Top of SUPPLIED DATA
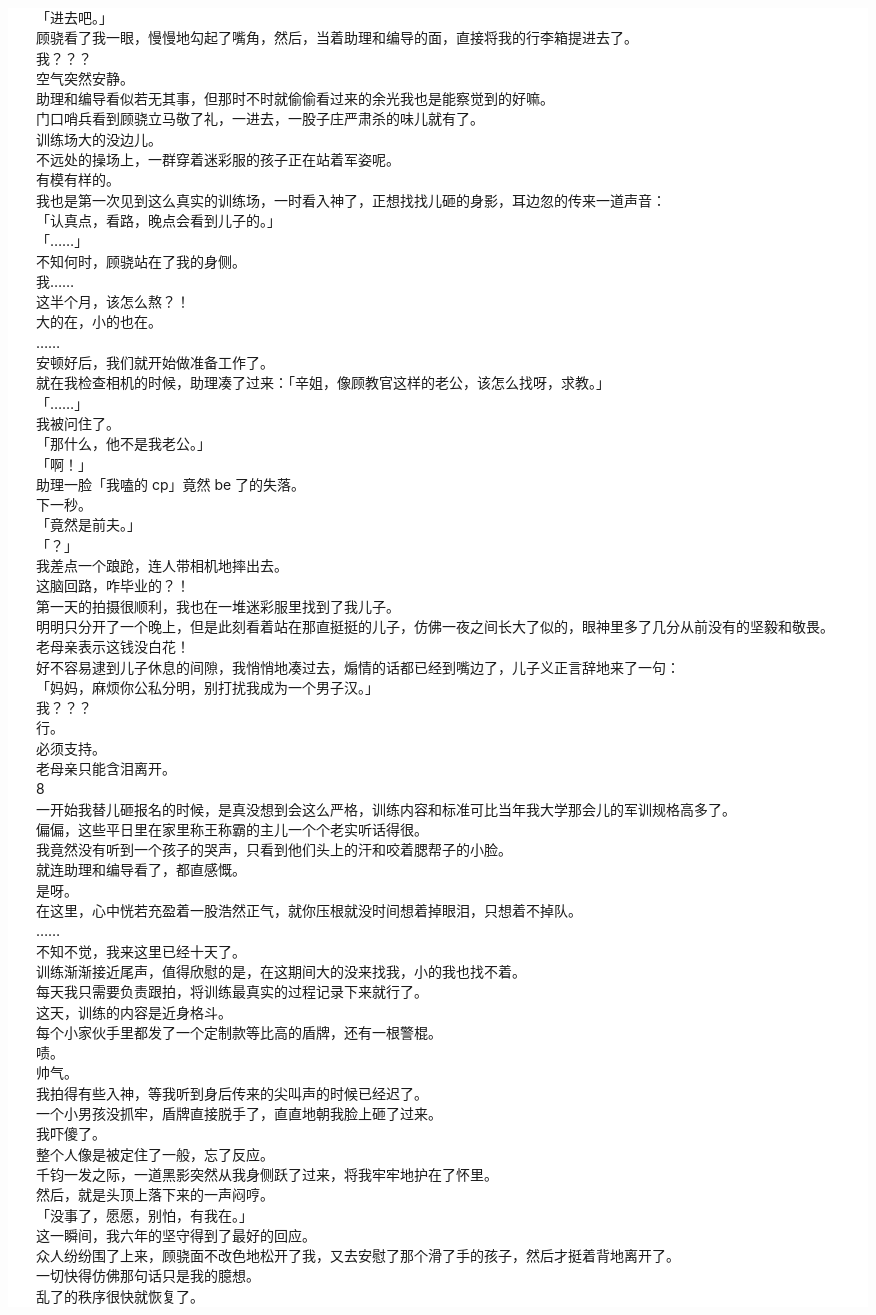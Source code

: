 &emsp;&emsp;「进去吧。」  
&emsp;&emsp;顾骁看了我一眼，慢慢地勾起了嘴角，然后，当着助理和编导的面，直接将我的行李箱提进去了。  
&emsp;&emsp;我？？？  
&emsp;&emsp;空气突然安静。  
&emsp;&emsp;助理和编导看似若无其事，但那时不时就偷偷看过来的余光我也是能察觉到的好嘛。  
&emsp;&emsp;门口哨兵看到顾骁立马敬了礼，一进去，一股子庄严肃杀的味儿就有了。  
&emsp;&emsp;训练场大的没边儿。  
&emsp;&emsp;不远处的操场上，一群穿着迷彩服的孩子正在站着军姿呢。  
&emsp;&emsp;有模有样的。  
&emsp;&emsp;我也是第一次见到这么真实的训练场，一时看入神了，正想找找儿砸的身影，耳边忽的传来一道声音：  
&emsp;&emsp;「认真点，看路，晚点会看到儿子的。」  
&emsp;&emsp;「……」  
&emsp;&emsp;不知何时，顾骁站在了我的身侧。  
&emsp;&emsp;我……  
&emsp;&emsp;这半个月，该怎么熬？！  
&emsp;&emsp;大的在，小的也在。  
&emsp;&emsp;……  
&emsp;&emsp;安顿好后，我们就开始做准备工作了。  
&emsp;&emsp;就在我检查相机的时候，助理凑了过来：「辛姐，像顾教官这样的老公，该怎么找呀，求教。」  
&emsp;&emsp;「……」  
&emsp;&emsp;我被问住了。  
&emsp;&emsp;「那什么，他不是我老公。」  
&emsp;&emsp;「啊！」  
&emsp;&emsp;助理一脸「我嗑的 cp」竟然 be 了的失落。  
&emsp;&emsp;下一秒。  
&emsp;&emsp;「竟然是前夫。」  
&emsp;&emsp;「？」  
&emsp;&emsp;我差点一个踉跄，连人带相机地摔出去。  
&emsp;&emsp;这脑回路，咋毕业的？！  
&emsp;&emsp;第一天的拍摄很顺利，我也在一堆迷彩服里找到了我儿子。  
&emsp;&emsp;明明只分开了一个晚上，但是此刻看着站在那直挺挺的儿子，仿佛一夜之间长大了似的，眼神里多了几分从前没有的坚毅和敬畏。  
&emsp;&emsp;老母亲表示这钱没白花！  
&emsp;&emsp;好不容易逮到儿子休息的间隙，我悄悄地凑过去，煽情的话都已经到嘴边了，儿子义正言辞地来了一句：  
&emsp;&emsp;「妈妈，麻烦你公私分明，别打扰我成为一个男子汉。」  
&emsp;&emsp;我？？？  
&emsp;&emsp;行。  
&emsp;&emsp;必须支持。  
&emsp;&emsp;老母亲只能含泪离开。  
&emsp;&emsp;8  
&emsp;&emsp;一开始我替儿砸报名的时候，是真没想到会这么严格，训练内容和标准可比当年我大学那会儿的军训规格高多了。  
&emsp;&emsp;偏偏，这些平日里在家里称王称霸的主儿一个个老实听话得很。  
&emsp;&emsp;我竟然没有听到一个孩子的哭声，只看到他们头上的汗和咬着腮帮子的小脸。  
&emsp;&emsp;就连助理和编导看了，都直感慨。  
&emsp;&emsp;是呀。  
&emsp;&emsp;在这里，心中恍若充盈着一股浩然正气，就你压根就没时间想着掉眼泪，只想着不掉队。  
&emsp;&emsp;……  
&emsp;&emsp;不知不觉，我来这里已经十天了。  
&emsp;&emsp;训练渐渐接近尾声，值得欣慰的是，在这期间大的没来找我，小的我也找不着。  
&emsp;&emsp;每天我只需要负责跟拍，将训练最真实的过程记录下来就行了。  
&emsp;&emsp;这天，训练的内容是近身格斗。  
&emsp;&emsp;每个小家伙手里都发了一个定制款等比高的盾牌，还有一根警棍。  
&emsp;&emsp;啧。  
&emsp;&emsp;帅气。  
&emsp;&emsp;我拍得有些入神，等我听到身后传来的尖叫声的时候已经迟了。  
&emsp;&emsp;一个小男孩没抓牢，盾牌直接脱手了，直直地朝我脸上砸了过来。  
&emsp;&emsp;我吓傻了。  
&emsp;&emsp;整个人像是被定住了一般，忘了反应。  
&emsp;&emsp;千钧一发之际，一道黑影突然从我身侧跃了过来，将我牢牢地护在了怀里。  
&emsp;&emsp;然后，就是头顶上落下来的一声闷哼。  
&emsp;&emsp;「没事了，愿愿，别怕，有我在。」  
&emsp;&emsp;这一瞬间，我六年的坚守得到了最好的回应。  
&emsp;&emsp;众人纷纷围了上来，顾骁面不改色地松开了我，又去安慰了那个滑了手的孩子，然后才挺着背地离开了。  
&emsp;&emsp;一切快得仿佛那句话只是我的臆想。  
&emsp;&emsp;乱了的秩序很快就恢复了。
Bottom of SUPPLIED DATA
◆ **ASSIGNMENT**:
Print each entry exactly, leaving pictures out.

◆ **ANSWER TO THE EXERCISE**:
Source code

: &emsp;&emsp;「进去吧。」  
&emsp;&emsp;顾骁看了我一眼，慢慢地勾起了嘴角，然后，当着助理和编导的面，直接将我的行李箱提进去了。  
&emsp;&emsp;我？？？  
&emsp;&emsp;空气突然安静。  
&emsp;&emsp;助理和编导看似若无其事，但那时不时就偷偷看过来的余光我也是能察觉到的好嘛。  
&emsp;&emsp;门口哨兵看到顾骁立马敬了礼，一进去，一股子庄严肃杀的味儿就有了。  
&emsp;&emsp;训练场大的没边儿。  
&emsp;&emsp;不远处的操场上，一群穿着迷彩服的孩子正在站着军姿呢。  
&emsp;&emsp;有模有样的。  
&emsp;&emsp;我也是第一次见到这么真实的训练场，一时看入神了，正想找找儿砸的身影，耳边忽的传来一道声音：  
&emsp;&emsp;「认真点，看路，晚点会看到儿子的。」  
&emsp;&emsp;「……」  
&emsp;&emsp;不知何时，顾骁站在了我的身侧。  
&emsp;&emsp;我……  
&emsp;&emsp;这半个月，该怎么熬？！  
&emsp;&emsp;大的在，小的也在。  
&emsp;&emsp;……  
&emsp;&emsp;安顿好后，我们就开始做准备工作了。  
&emsp;&emsp;就在我检查相机的时候，助理凑了过来：「辛姐，像顾教官这样的老公，该怎么找呀，求教。」  
&emsp;&emsp;「……」  
&emsp;&emsp;我被问住了。  
&emsp;&emsp;「那什么，他不是我老公。」  
&emsp;&emsp;「啊！」  
&emsp;&emsp;助理一脸「我嗑的 cp」竟然 be 了的失落。  
&emsp;&emsp;下一秒。  
&emsp;&emsp;「竟然是前夫。」  
&emsp;&emsp;「？」  
&emsp;&emsp;我差点一个踉跄，连人带相机地摔出去。  
&emsp;&emsp;这脑回路，咋毕业的？！  
&emsp;&emsp;第一天的拍摄很顺利，我也在一堆迷彩服里找到了我儿子。  
&emsp;&emsp;明明只分开了一个晚上，但是此刻看着站在那直挺挺的儿子，仿佛一夜之间长大了似的，眼神里多了几分从前没有的坚毅和敬畏。  
&emsp;&emsp;老母亲表示这钱没白花！  
&emsp;&emsp;好不容易逮到儿子休息的间隙，我悄悄地凑过去，煽情的话都已经到嘴边了，儿子义正言辞地来了一句：  
&emsp;&emsp;「妈妈，麻烦你公私分明，别打扰我成为一个男子汉。」  
&emsp;&emsp;我？？？  
&emsp;&emsp;行。  
&emsp;&emsp;必须支持。  
&emsp;&emsp;老母亲只能含泪离开。  
&emsp;&emsp;8  
&emsp;&emsp;一开始我替儿砸报名的时候，是真没想到会这么严格，训练内容和标准可比当年我大学那会儿的军训规格高多了。  
&emsp;&emsp;偏偏，这些平日里在家里称王称霸的主儿一个个老实听话得很。  
&emsp;&emsp;我竟然没有听到一个孩子的哭声，只看到他们头上的汗和咬着腮帮子的小脸。  
&emsp;&emsp;就连助理和编导看了，都直感慨。  
&emsp;&emsp;是呀。  
&emsp;&emsp;在这里，心中恍若充盈着一股浩然正气，就你压根就没时间想着掉眼泪，只想着不掉队。  
&emsp;&emsp;……  
&emsp;&emsp;不知不觉，我来这里已经十天了。  
&emsp;&emsp;训练渐渐接近尾声，值得欣慰的是，在这期间大的没来找我，小的我也找不着。  
&emsp;&emsp;每天我只需要负责跟拍，将训练最真实的过程记录下来就行了。  
&emsp;&emsp;这天，训练的内容是近身格斗。  
&emsp;&emsp;每个小家伙手里都发了一个定制款等比高的盾牌，还有一根警棍。  
&emsp;&emsp;啧。  
&emsp;&emsp;帅气。  
&emsp;&emsp;我拍得有些入神，等我听到身后传来的尖叫声的时候已经迟了。  
&emsp;&emsp;一个小男孩没抓牢，盾牌直接脱手了，直直地朝我脸上砸了过来。  
&emsp;&emsp;我吓傻了。  
&emsp;&emsp;整个人像是被定住了一般，忘了反应。  
&emsp;&emsp;千钧一发之际，一道黑影突然从我身侧跃了过来，将我牢牢地护在了怀里。  
&emsp;&emsp;然后，就是头顶上落下来的一声闷哼。  
&emsp;&emsp;「没事了，愿愿，别怕，有我在。」  
&emsp;&emsp;这一瞬间，我六年的坚守得到了最好的回应。  
&emsp;&emsp;众人纷纷围了上来，顾骁面不改色地松开了我，又去安慰了那个滑了手的孩子，然后才挺着背地离开了。  
&emsp;&emsp;一切快得仿佛那句话只是我的臆想。  
&emsp;&emsp;乱了的秩序很快就恢复了。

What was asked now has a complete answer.